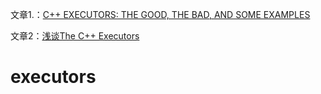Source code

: 文章1.：[C++ EXECUTORS: THE GOOD, THE BAD, AND SOME EXAMPLES](https://accu.org/journals/overload/29/164/teodorescu/)

文章2：[浅谈The C++ Executors](https://zhuanlan.zhihu.com/p/395250667)

# executors
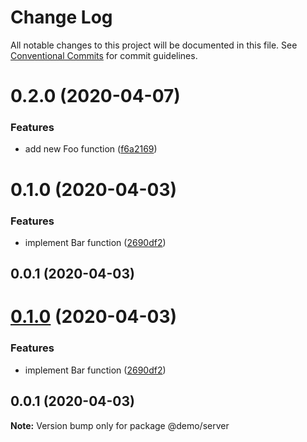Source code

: # Change Log

All notable changes to this project will be documented in this file.
See [Conventional Commits](https://conventionalcommits.org) for commit guidelines.

# 0.2.0 (2020-04-07)


### Features

* add new Foo function ([f6a2169](https://github.com/lfantone/monorepo-semantic-release-demo/commit/f6a21693f2088a667a0231b493a86133631a0062))



# 0.1.0 (2020-04-03)


### Features

* implement Bar function ([2690df2](https://github.com/lfantone/monorepo-semantic-release-demo/commit/2690df2cd75aade37325f9d3e8b137f7047d5e89))



## 0.0.1 (2020-04-03)





# [0.1.0](https://github.com/lfantone/monorepo-semantic-release-demo/compare/v0.0.1...v0.1.0) (2020-04-03)


### Features

* implement Bar function ([2690df2](https://github.com/lfantone/monorepo-semantic-release-demo/commit/2690df2cd75aade37325f9d3e8b137f7047d5e89))





## 0.0.1 (2020-04-03)

**Note:** Version bump only for package @demo/server
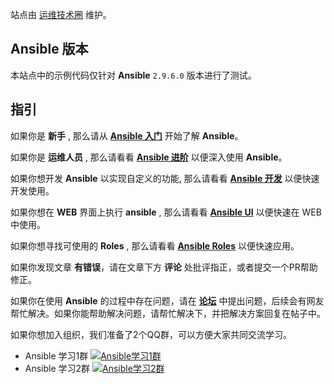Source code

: 
站点由 [运维技术圈](https://leops.cn/) 维护。

## Ansible 版本

本站点中的示例代码仅针对 **Ansible** `2.9.6.0` 版本进行了测试。



## 指引

如果你是 **新手** , 那么请从 **[Ansible 入门](/basic/Introduction/)** 开始了解 **Ansible**。

如果你是 **运维人员** , 那么请看看 **[Ansible 进阶](/advanced/optimization/)** 以便深入使用 **Ansible**。

如果你想开发 **Ansible** 以实现自定义的功能, 那么请看看 **[Ansible 开发](/dev/)** 以便快速开发使用。

如果你想在 **WEB** 界面上执行 **ansible** , 那么请看看 **[Ansible UI](/ui/)** 以便快速在 WEB 中使用。

如果你想寻找可使用的 **Roles** , 那么请看看 **[Ansible Roles](/roles/)** 以便快速应用。



如果你发现文章 **有错误**，请在文章下方 **评论** 处批评指正，或者提交一个PR帮助修正。

如果你在使用 **Ansible** 的过程中存在问题，请在 **[论坛](https://leops.cn/topics/node8)** 中提出问题，后续会有网友帮忙解决。如果你能帮助解决问题，请帮忙解决下，并把解决方案回复在帖子中。

如果你想加入组织，我们准备了2个QQ群，可以方便大家共同交流学习。

- Ansible 学习1群 <a target="_blank" href="//shang.qq.com/wpa/qunwpa?idkey=76a382732441da12c7b6bc8393cdacdecd38f23a840abb8685bb55ac33f8fdd9"><img border="0" src="//pub.idqqimg.com/wpa/images/group.png" alt="Ansible学习1群" title="Ansible学习1群"></a>
- Ansible 学习2群  <a target="_blank" href="//shang.qq.com/wpa/qunwpa?idkey=619146ae673362fbfa81f78d3646df3703ae324d720396a9d9c543470b0f0ff6"><img border="0" src="//pub.idqqimg.com/wpa/images/group.png" alt="Ansible学习2群" title="Ansible学习2群"></a>

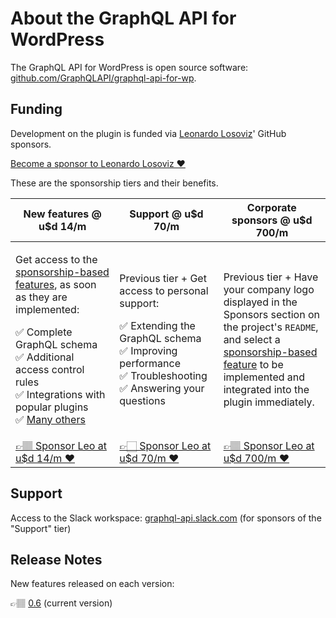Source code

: # About the GraphQL API for WordPress

The GraphQL API for WordPress is open source software: [github.com/GraphQLAPI/graphql-api-for-wp](https://github.com/GraphQLAPI/graphql-api-for-wp/).

## Funding

Development on the plugin is funded via [Leonardo Losoviz](https://leoloso.com)' GitHub sponsors.

<a class="button button-secondary button-hero" href="https://github.com/sponsors/leoloso/">Become a sponsor to Leonardo Losoviz ❤️</a>

These are the sponsorship tiers and their benefits.

<table class="wp-list-table widefat striped">
<thead>
<tr>
<th width="33%"><strong>New features @ u$d 14/m</strong></th>
<th width="33%"><strong>Support @ u$d 70/m</strong></th>
<th width="34%"><strong>Corporate sponsors @ u$d 700/m</strong></th>
</tr>
</thead>
<tbody>
<tr>
<td>
<p>
Get access to the <a href="https://github.com/GraphQLAPI/graphql-api-for-wp/projects/2">sponsorship-based features</a>, as soon as they are implemented:
</p>
<p>
✅ Complete GraphQL schema<br/>
✅ Additional access control rules<br/>
✅ Integrations with popular plugins<br/>
✅ <a href="https://github.com/GraphQLAPI/graphql-api-for-wp/projects/2">Many others</a>
</p>

</td><td>

<p>
Previous tier + Get access to personal support:
</p>
<p>
✅ Extending the GraphQL schema<br/>
✅ Improving performance<br/>
✅ Troubleshooting<br/>
✅ Answering your questions
</p>

</td><td>

<p>
Previous tier + Have your company logo displayed in the Sponsors section on the project's <code>README</code>, and select a <a href="https://github.com/GraphQLAPI/graphql-api-for-wp/projects/2">sponsorship-based feature</a> to be implemented and integrated into the plugin immediately.
</p>

</td>
</tr>
<tr>

<td><a class="button button-secondary" href="https://github.com/sponsors/leoloso/sponsorships?sponsor=leoloso&tier_id=41767&preview=false">👉🏽 Sponsor Leo at u$d 14/m ❤️</a></td>
<td><a class="button button-primary" href="https://github.com/sponsors/leoloso/sponsorships?sponsor=leoloso&tier_id=41769&preview=false">👉🏻 Sponsor Leo at u$d 70/m ❤️</a></td>
<td><a class="button button-secondary" href="https://github.com/sponsors/leoloso/sponsorships?sponsor=leoloso&tier_id=41770&preview=false">👉🏽 Sponsor Leo at u$d 700/m ❤️</a></td>

</tr>
</tbody>
</table>

<!-- ![Leonardo Losoviz and wife](../images/jun-e-leo.jpg)<br/>_Leonardo Losoviz and wife_ -->

## Support

Access to the Slack workspace: [graphql-api.slack.com](https://graphql-api.slack.com) (for sponsors of the "Support" tier) 

## Release Notes

New features released on each version:

👉🏽 [0.6](release-notes/0.6.md) (current version)

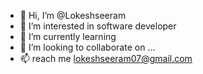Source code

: - 👋 Hi, I’m @Lokeshseeram
- 👀 I’m interested in software developer 
- 🌱 I’m currently learning
- 💞️ I’m looking to collaborate on ...
- 📫 reach me lokeshseeram07@gmail.com

<!---
Lokeshseeram/Lokeshseeram is a ✨ special ✨ repository because its `README.md` (this file) appears on your GitHub profile.
You can click the Preview link to take a look at your changes.
--->
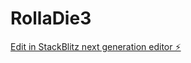 # RollaDie3

[Edit in StackBlitz next generation editor ⚡️](https://stackblitz.com/~/github.com/weisillygoof/RollaDie3)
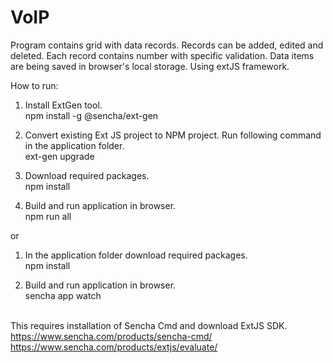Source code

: # VoIP
Program contains grid with data records. Records can be added, edited and deleted. Each record contains number with specific validation. Data items are being saved in browser's local storage. Using extJS framework.

How to run:

1. Install ExtGen tool.<br>
npm install -g @sencha/ext-gen<br>

2. Convert existing Ext JS project to NPM project. Run following command in the application folder.<br>
ext-gen upgrade<br>

3. Download required packages.<br>
npm install<br>

4. Build and run application in browser.<br>
npm run all<br>

or

1. In the application folder download required packages.<br>
npm install<br>

2. Build and run application in browser.<br>
sencha app watch<br><br>

This requires installation of Sencha Cmd and download ExtJS SDK.<br>
https://www.sencha.com/products/sencha-cmd/<br>
https://www.sencha.com/products/extjs/evaluate/

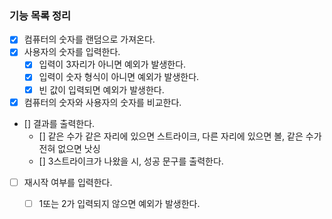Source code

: ### 기능 목록 정리
- [x] 컴퓨터의 숫자를 랜덤으로 가져온다.
- [x] 사용자의 숫자를 입력한다.
  - [x] 입력이 3자리가 아니면 예외가 발생한다.
  - [x] 입력이 숫자 형식이 아니면 예외가 발생한다.
  - [x] 빈 값이 입력되면 예외가 발생한다.
- [x] 컴퓨터의 숫자와 사용자의 숫자를 비교한다.
- [] 결과를 출력한다.
  - [] 같은 수가 같은 자리에 있으면 스트라이크, 다른 자리에 있으면 볼, 같은 수가 전혀 없으면 낫싱
  - [] 3스트라이크가 나왔을 시, 성공 문구를 출력한다.
- [ ] 재시작 여부를 입력한다.
  - [ ] 1또는 2가 입력되지 않으면 예외가 발생한다.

(Task details):
Print exactly the lines from the first line of the records above through the line containing "- Ansible 学习1群", both included, and leave the pictures out.

(Task answer):
Source code

: 文章1.：[C++ EXECUTORS: THE GOOD, THE BAD, AND SOME EXAMPLES](https://accu.org/journals/overload/29/164/teodorescu/)

文章2：[浅谈The C++ Executors](https://zhuanlan.zhihu.com/p/395250667)

# executors
Source code

: # Change Log

All notable changes to this project will be documented in this file.
See [Conventional Commits](https://conventionalcommits.org) for commit guidelines.

# 0.2.0 (2020-04-07)


### Features

* add new Foo function ([f6a2169](https://github.com/lfantone/monorepo-semantic-release-demo/commit/f6a21693f2088a667a0231b493a86133631a0062))



# 0.1.0 (2020-04-03)


### Features

* implement Bar function ([2690df2](https://github.com/lfantone/monorepo-semantic-release-demo/commit/2690df2cd75aade37325f9d3e8b137f7047d5e89))



## 0.0.1 (2020-04-03)





# [0.1.0](https://github.com/lfantone/monorepo-semantic-release-demo/compare/v0.0.1...v0.1.0) (2020-04-03)


### Features

* implement Bar function ([2690df2](https://github.com/lfantone/monorepo-semantic-release-demo/commit/2690df2cd75aade37325f9d3e8b137f7047d5e89))





## 0.0.1 (2020-04-03)

**Note:** Version bump only for package @demo/server
Source code

: 
站点由 [运维技术圈](https://leops.cn/) 维护。

## Ansible 版本

本站点中的示例代码仅针对 **Ansible** `2.9.6.0` 版本进行了测试。



## 指引

如果你是 **新手** , 那么请从 **[Ansible 入门](/basic/Introduction/)** 开始了解 **Ansible**。

如果你是 **运维人员** , 那么请看看 **[Ansible 进阶](/advanced/optimization/)** 以便深入使用 **Ansible**。

如果你想开发 **Ansible** 以实现自定义的功能, 那么请看看 **[Ansible 开发](/dev/)** 以便快速开发使用。

如果你想在 **WEB** 界面上执行 **ansible** , 那么请看看 **[Ansible UI](/ui/)** 以便快速在 WEB 中使用。

如果你想寻找可使用的 **Roles** , 那么请看看 **[Ansible Roles](/roles/)** 以便快速应用。



如果你发现文章 **有错误**，请在文章下方 **评论** 处批评指正，或者提交一个PR帮助修正。

如果你在使用 **Ansible** 的过程中存在问题，请在 **[论坛](https://leops.cn/topics/node8)** 中提出问题，后续会有网友帮忙解决。如果你能帮助解决问题，请帮忙解决下，并把解决方案回复在帖子中。

如果你想加入组织，我们准备了2个QQ群，可以方便大家共同交流学习。

- Ansible 学习1群 <a target="_blank" href="//shang.qq.com/wpa/qunwpa?idkey=76a382732441da12c7b6bc8393cdacdecd38f23a840abb8685bb55ac33f8fdd9"><img border="0" src="//pub.idqqimg.com/wpa/images/group.png" alt="Ansible学习1群" title="Ansible学习1群"></a>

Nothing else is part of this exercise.